■ BRIEF
Across the listing, tally the lines in which the word "label" occurs, then report the tally alone.

■ GIVEN RECORDS
BEGIN
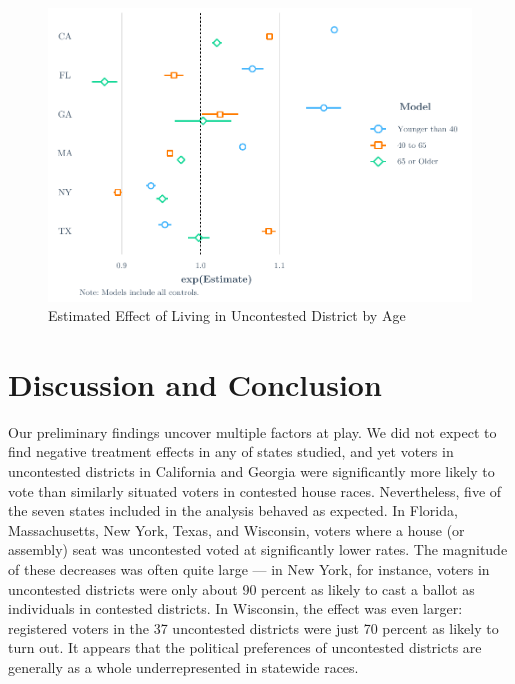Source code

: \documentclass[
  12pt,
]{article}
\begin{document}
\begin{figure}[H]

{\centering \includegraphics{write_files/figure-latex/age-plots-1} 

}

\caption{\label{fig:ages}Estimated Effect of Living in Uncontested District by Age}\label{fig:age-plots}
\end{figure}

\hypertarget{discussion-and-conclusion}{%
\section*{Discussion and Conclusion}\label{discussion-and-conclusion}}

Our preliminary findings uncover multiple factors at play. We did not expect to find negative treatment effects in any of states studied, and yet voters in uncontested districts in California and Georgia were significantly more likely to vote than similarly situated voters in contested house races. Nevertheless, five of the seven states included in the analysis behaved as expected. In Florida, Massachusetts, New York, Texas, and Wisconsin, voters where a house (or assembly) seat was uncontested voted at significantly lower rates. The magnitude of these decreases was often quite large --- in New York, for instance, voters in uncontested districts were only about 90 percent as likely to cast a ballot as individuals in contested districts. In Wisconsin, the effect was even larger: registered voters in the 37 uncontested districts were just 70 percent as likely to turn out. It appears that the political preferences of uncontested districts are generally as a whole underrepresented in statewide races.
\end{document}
END
BEGIN
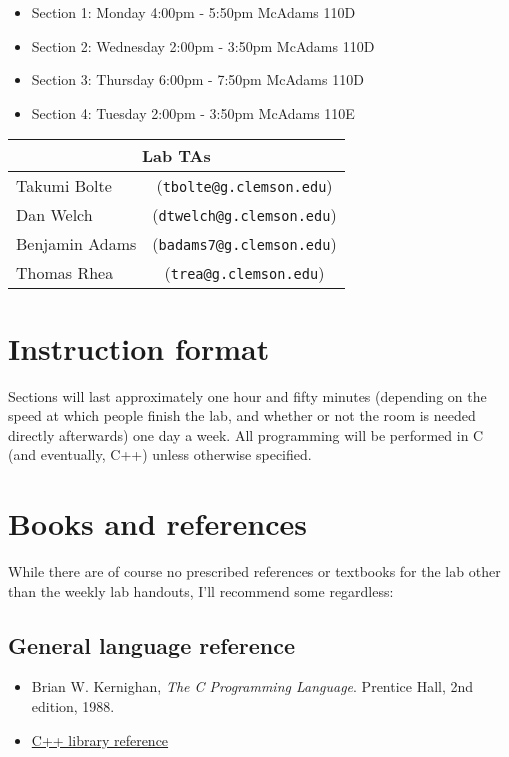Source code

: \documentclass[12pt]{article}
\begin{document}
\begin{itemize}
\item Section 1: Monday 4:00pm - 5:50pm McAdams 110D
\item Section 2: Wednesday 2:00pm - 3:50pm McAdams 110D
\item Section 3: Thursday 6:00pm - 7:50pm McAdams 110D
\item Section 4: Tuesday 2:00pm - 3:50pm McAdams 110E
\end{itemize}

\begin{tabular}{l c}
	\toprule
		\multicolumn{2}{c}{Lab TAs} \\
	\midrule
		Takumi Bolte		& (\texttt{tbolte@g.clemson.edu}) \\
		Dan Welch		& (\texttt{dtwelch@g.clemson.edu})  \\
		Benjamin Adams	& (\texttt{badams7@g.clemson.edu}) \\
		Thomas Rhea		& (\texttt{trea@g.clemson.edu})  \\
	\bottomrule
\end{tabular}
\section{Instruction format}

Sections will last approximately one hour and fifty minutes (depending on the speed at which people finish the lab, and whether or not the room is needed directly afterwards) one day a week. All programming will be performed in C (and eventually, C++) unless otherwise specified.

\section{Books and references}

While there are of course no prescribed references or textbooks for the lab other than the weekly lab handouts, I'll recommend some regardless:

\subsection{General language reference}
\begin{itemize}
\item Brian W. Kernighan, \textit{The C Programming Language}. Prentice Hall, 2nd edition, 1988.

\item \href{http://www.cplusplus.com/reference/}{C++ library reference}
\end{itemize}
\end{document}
END
■ THE ANSWER
2